The old pop-up theory of “‘Oh, come find us,’ is okay, but there’s nothing wrong with being with the people. Some people say ‘Oh it’s not cool being where the people are,’” BenDavid said. “I don’t understand that. People go schlep out of their way to go here and go there.”
The drops also became problematic. “Those kids waiting in line in an alleyway for that product drop, 99% of them are not keeping it for themselves, they’re just reselling it,” BenDavid said. “The beauty of this is that the product is limited edition and it’s hard to find, so when they get it they’re like, ‘I got it, now and I’m going to wear it.’”
Call it the pop-up shop grown up.
A previous Sprayground pop-up was set up like an art gallery. The 5,000-square-foot space “looked like I had robbed the Metropolitan Museum of Art,” BenDavid said. “Like legit, I bought all these replicas of art works, and it was massive. That part of the pop-up represented the old art and then you walked through this corridor and it’s the new art. The new art was this fresh, sleek, modern contemporary display. Each bag was in a frame.”
Louis Vuitton in 2017 famously launched a pop-up shop that reimagined the iconic works of old masters such as Leonardo da Vinci and Vincent Van Gogh. There were copies of old master paintings for its collaboration with Jeff Koons, who affixed large gold and silver metallic letters on the handbags with the name of each artist represented on the bag.

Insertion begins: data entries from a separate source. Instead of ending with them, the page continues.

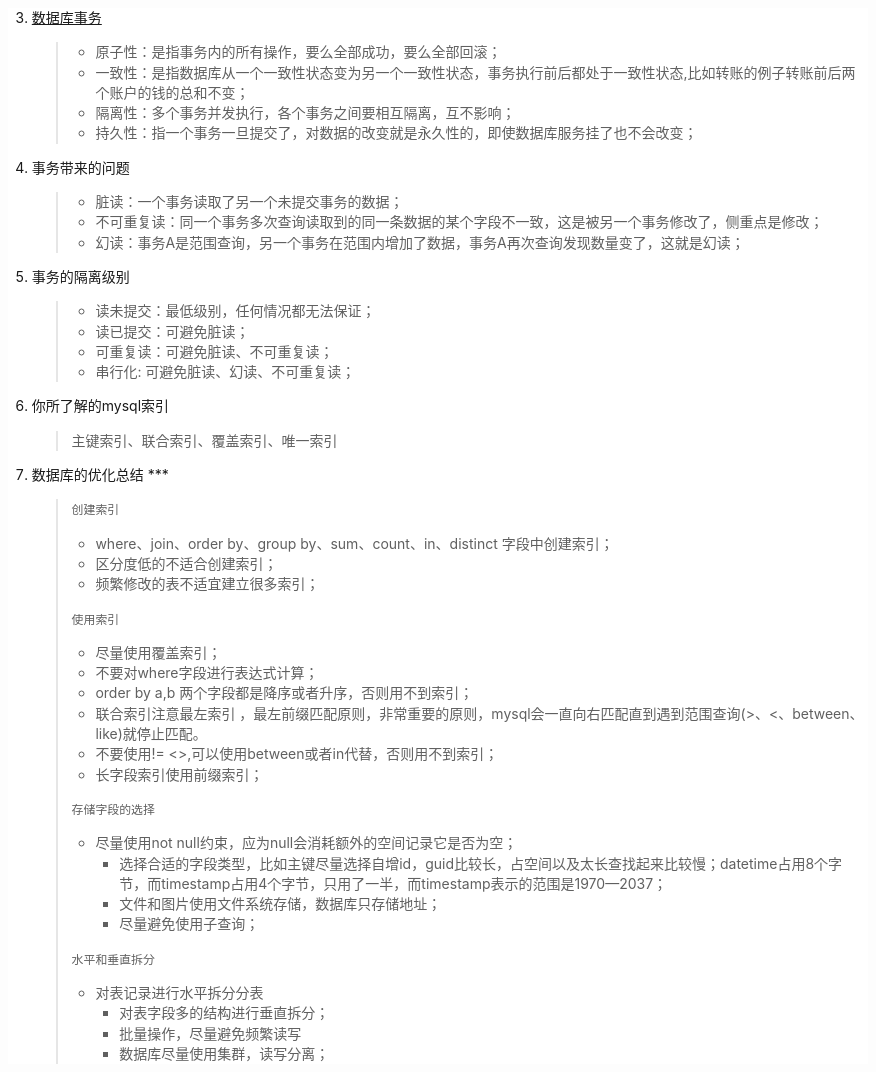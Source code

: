 3. [数据库事务](https://www.cnblogs.com/fjdingsd/p/5273008.html)

   > - 原子性：是指事务内的所有操作，要么全部成功，要么全部回滚；
   > - 一致性：是指数据库从一个一致性状态变为另一个一致性状态，事务执行前后都处于一致性状态,比如转账的例子转账前后两个账户的钱的总和不变；
   > - 隔离性：多个事务并发执行，各个事务之间要相互隔离，互不影响；
   > - 持久性：指一个事务一旦提交了，对数据的改变就是永久性的，即使数据库服务挂了也不会改变；

4. 事务带来的问题

   > - 脏读：一个事务读取了另一个未提交事务的数据；
   > - 不可重复读：同一个事务多次查询读取到的同一条数据的某个字段不一致，这是被另一个事务修改了，侧重点是修改；
   > - 幻读：事务A是范围查询，另一个事务在范围内增加了数据，事务A再次查询发现数量变了，这就是幻读；

5. 事务的隔离级别

   > - 读未提交：最低级别，任何情况都无法保证；
   > - 读已提交：可避免脏读；
   > - 可重复读：可避免脏读、不可重复读；
   > - 串行化: 可避免脏读、幻读、不可重复读；

6. 你所了解的mysql索引

   > 主键索引、联合索引、覆盖索引、唯一索引

7. 数据库的优化总结  ***

   >   `创建索引`
   >
   >   - where、join、order by、group by、sum、count、in、distinct 字段中创建索引；
   >   - 区分度低的不适合创建索引；
   >   - 频繁修改的表不适宜建立很多索引；
   >
   >   `使用索引`
   >
   >   - 尽量使用覆盖索引；
   >   - 不要对where字段进行表达式计算；
   >   - order by a,b 两个字段都是降序或者升序，否则用不到索引；
   >   - 联合索引注意最左索引 ，最左前缀匹配原则，非常重要的原则，mysql会一直向右匹配直到遇到范围查询(>、<、between、like)就停止匹配。
   >   - 不要使用!= <>,可以使用between或者in代替，否则用不到索引；
   >   - 长字段索引使用前缀索引；
   >   
   >`存储字段的选择`
   >   
   >- 尽量使用not null约束，应为null会消耗额外的空间记录它是否为空；
   >   - 选择合适的字段类型，比如主键尽量选择自增id，guid比较长，占空间以及太长查找起来比较慢；datetime占用8个字节，而timestamp占用4个字节，只用了一半，而timestamp表示的范围是1970—2037；
   >   - 文件和图片使用文件系统存储，数据库只存储地址；
   >   - 尽量避免使用子查询；
   >   
   >`水平和垂直拆分`
   >   
   >- 对表记录进行水平拆分分表
   >   - 对表字段多的结构进行垂直拆分；
   >   - 批量操作，尽量避免频繁读写
   >   - 数据库尽量使用集群，读写分离；
   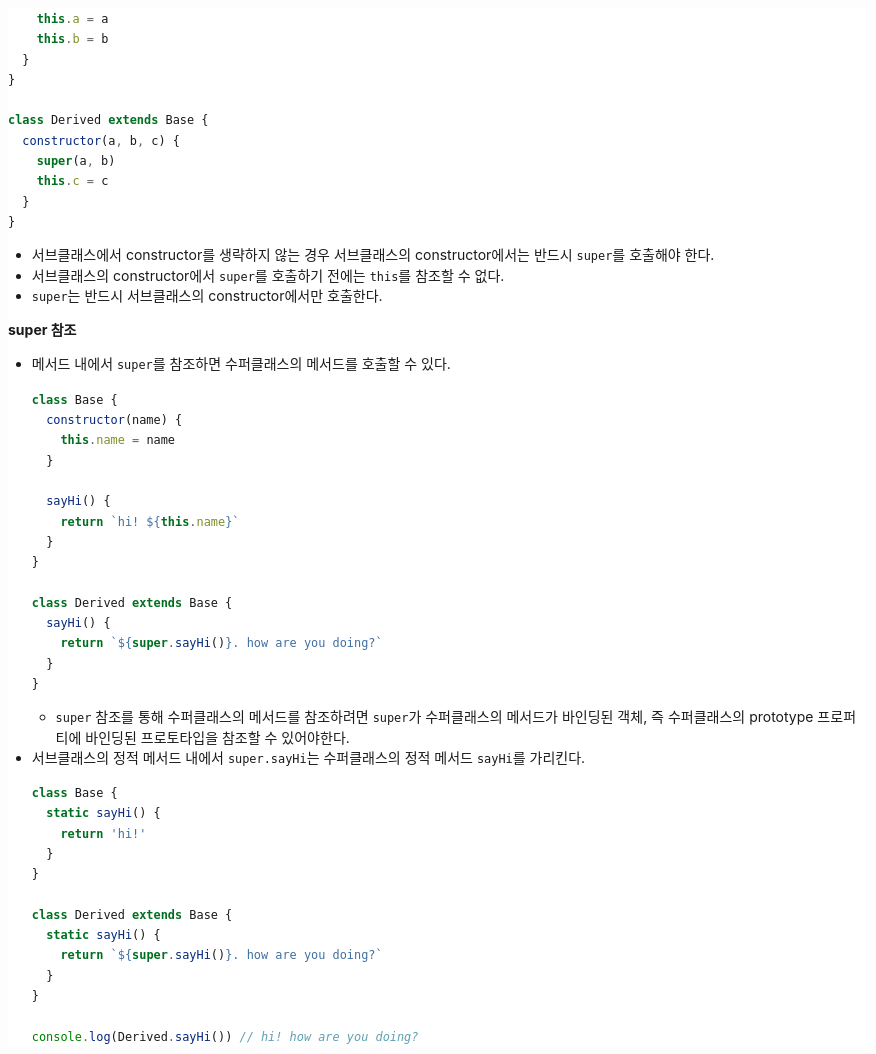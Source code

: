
   ```jsx
      this.a = a
      this.b = b
    }
  }

  class Derived extends Base {
    constructor(a, b, c) {
      super(a, b)
      this.c = c
    }
  }
  ```
  - 서브클래스에서 constructor를 생략하지 않는 경우 서브클래스의 constructor에서는 반드시 `super`를 호출해야 한다.
- 서브클래스의 constructor에서 `super`를 호출하기 전에는 `this`를 참조할 수 없다.
- `super`는 반드시 서브클래스의 constructor에서만 호출한다.

**super 참조**

- 메서드 내에서 `super`를 참조하면 수퍼클래스의 메서드를 호출할 수 있다.
  ```jsx
  class Base {
    constructor(name) {
      this.name = name
    }

    sayHi() {
      return `hi! ${this.name}`
    }
  }

  class Derived extends Base {
    sayHi() {
      return `${super.sayHi()}. how are you doing?`
    }
  }
  ```
  - `super` 참조를 통해 수퍼클래스의 메서드를 참조하려면 `super`가 수퍼클래스의 메서드가 바인딩된 객체, 즉 수퍼클래스의 prototype 프로퍼티에 바인딩된 프로토타입을 참조할 수 있어야한다.
- 서브클래스의 정적 메서드 내에서 `super.sayHi`는 수퍼클래스의 정적 메서드 `sayHi`를 가리킨다.
  ```jsx
  class Base {
    static sayHi() {
      return 'hi!'
    }
  }

  class Derived extends Base {
    static sayHi() {
      return `${super.sayHi()}. how are you doing?`
    }
  }

  console.log(Derived.sayHi()) // hi! how are you doing?
  ```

“This time, because I was able to get a location on 42nd Street in the theater district, the story there is that it’s in Times Square so I did a time-travel theme. In the T-rex rib cage are popular teddy bear backpacks I made,” he said.
Before the pandemic, like the one I did with the latest pop-up, were these massive sculptures that I did on the corner of 47th and Seventh. It was an old Champs store. And the one after that, I put in a real boxing rink and had real sanctioned boxing fights on one of the nights, because I did a collaboration with the Estate of Mohammed Ali. I wanted to show experiences and really tell a story and also show our partners that we will go above and beyond to promote this and bring the story to life.”
What are the economics of the new pop-up shop? Are they being used as a strategy, to test a neighborhood before signing a lease? Not in Sprayground’s case. The show is there for consumers to enjoy while it lasts.
“I think we spend very strategically with a very small, tight team,” BenDavid said. “We’re doing everything strategically. I don’t want to blow the whole marketing budget. Just seeing kids in the street is marketing. I keep things tight and put all my resources and energy into it. I could have outsourced it, but I do everything strategically because I want to do pop-ups throughout the year. I don’t want to blow the brand’s marketing budget. It’s a lot of the brand’s marketing budget.”